* _EXERCISE_
Count the lines below containing "each"; state the number only.

* _SOURCE RECORDS_

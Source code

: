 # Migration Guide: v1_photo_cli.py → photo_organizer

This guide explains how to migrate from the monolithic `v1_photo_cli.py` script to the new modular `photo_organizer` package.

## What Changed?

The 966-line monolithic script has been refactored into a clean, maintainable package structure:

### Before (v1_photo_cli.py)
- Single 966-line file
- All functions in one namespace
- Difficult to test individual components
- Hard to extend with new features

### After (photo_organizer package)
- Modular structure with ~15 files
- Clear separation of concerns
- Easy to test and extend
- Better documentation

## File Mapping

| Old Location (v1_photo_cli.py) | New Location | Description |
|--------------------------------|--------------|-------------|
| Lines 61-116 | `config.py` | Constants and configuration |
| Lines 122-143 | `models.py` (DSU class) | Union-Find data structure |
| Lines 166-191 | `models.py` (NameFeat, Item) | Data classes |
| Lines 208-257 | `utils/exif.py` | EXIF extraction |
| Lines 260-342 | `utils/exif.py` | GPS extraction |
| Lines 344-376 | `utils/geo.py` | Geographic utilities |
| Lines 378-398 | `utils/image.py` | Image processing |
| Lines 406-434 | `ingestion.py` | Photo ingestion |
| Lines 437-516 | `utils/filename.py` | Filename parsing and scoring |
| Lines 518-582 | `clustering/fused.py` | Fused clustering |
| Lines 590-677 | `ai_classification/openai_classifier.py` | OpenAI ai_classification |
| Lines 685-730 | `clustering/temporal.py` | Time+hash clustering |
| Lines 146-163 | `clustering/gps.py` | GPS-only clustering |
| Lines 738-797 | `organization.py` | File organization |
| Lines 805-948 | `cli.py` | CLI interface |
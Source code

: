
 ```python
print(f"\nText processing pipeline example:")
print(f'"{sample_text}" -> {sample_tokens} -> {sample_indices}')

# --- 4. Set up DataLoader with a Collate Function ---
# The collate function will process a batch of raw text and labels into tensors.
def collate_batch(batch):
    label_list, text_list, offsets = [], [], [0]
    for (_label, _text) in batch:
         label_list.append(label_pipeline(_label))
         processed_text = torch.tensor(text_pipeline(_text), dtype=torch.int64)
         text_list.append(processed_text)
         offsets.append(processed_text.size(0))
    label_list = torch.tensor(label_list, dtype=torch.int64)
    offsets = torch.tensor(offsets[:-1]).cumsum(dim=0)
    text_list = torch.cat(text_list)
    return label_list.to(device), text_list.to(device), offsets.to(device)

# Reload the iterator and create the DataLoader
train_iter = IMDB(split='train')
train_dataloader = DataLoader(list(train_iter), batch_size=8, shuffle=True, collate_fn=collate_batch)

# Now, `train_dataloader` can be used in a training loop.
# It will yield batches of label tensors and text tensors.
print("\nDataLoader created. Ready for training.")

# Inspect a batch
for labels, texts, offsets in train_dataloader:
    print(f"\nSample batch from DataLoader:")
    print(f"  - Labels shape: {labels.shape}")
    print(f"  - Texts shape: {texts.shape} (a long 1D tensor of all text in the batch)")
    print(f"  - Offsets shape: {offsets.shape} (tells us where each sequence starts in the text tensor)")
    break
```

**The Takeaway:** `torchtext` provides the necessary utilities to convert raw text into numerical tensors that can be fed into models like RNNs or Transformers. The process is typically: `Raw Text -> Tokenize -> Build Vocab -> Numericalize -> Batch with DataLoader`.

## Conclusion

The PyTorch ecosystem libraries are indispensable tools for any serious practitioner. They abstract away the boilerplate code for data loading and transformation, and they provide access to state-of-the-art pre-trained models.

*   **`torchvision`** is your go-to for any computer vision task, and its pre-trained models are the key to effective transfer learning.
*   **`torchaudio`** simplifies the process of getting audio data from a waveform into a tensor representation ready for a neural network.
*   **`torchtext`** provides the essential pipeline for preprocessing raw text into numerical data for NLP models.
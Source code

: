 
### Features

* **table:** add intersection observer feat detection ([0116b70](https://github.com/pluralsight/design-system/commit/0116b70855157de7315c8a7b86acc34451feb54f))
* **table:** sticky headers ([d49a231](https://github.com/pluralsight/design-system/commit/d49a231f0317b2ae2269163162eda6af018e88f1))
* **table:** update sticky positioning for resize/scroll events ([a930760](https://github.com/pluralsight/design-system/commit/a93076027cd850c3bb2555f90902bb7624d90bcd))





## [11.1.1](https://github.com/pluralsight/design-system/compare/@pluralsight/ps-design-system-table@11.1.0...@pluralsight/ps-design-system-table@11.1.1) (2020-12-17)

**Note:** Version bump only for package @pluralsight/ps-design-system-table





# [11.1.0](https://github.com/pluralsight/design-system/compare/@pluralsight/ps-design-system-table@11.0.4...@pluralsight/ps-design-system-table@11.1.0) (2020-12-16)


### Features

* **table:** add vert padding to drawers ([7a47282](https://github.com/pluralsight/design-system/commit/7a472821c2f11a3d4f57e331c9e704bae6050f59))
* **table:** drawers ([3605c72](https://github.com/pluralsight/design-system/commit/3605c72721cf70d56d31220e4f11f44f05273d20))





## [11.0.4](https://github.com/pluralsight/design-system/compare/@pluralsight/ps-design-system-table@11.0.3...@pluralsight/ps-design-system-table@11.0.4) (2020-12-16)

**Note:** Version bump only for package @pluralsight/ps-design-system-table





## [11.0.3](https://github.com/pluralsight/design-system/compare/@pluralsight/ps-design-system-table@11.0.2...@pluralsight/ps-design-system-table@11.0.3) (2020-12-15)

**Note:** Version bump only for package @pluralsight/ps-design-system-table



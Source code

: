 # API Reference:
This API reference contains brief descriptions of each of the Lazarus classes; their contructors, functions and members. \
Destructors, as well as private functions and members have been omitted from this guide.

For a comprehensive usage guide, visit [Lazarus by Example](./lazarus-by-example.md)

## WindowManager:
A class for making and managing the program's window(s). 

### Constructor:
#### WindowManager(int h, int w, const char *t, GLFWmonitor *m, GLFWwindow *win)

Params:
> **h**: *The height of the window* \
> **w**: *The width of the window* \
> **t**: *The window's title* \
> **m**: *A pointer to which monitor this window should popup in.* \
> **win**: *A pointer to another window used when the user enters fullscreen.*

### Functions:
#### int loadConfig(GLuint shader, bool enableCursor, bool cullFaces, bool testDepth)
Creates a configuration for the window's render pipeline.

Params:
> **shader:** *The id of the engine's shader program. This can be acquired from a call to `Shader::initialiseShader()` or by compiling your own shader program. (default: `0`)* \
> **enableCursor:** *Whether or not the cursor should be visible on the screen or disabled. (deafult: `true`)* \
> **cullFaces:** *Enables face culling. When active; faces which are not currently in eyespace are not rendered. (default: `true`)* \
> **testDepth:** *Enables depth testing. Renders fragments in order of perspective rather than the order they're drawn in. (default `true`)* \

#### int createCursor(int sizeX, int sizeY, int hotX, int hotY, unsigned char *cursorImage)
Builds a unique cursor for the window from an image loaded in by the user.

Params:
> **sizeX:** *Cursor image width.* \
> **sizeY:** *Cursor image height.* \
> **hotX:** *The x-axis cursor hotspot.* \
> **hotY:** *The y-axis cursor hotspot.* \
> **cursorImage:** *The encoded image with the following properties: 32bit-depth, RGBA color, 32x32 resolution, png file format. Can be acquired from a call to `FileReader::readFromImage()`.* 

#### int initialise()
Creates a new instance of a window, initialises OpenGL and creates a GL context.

* _EXPECTED ANSWER_
2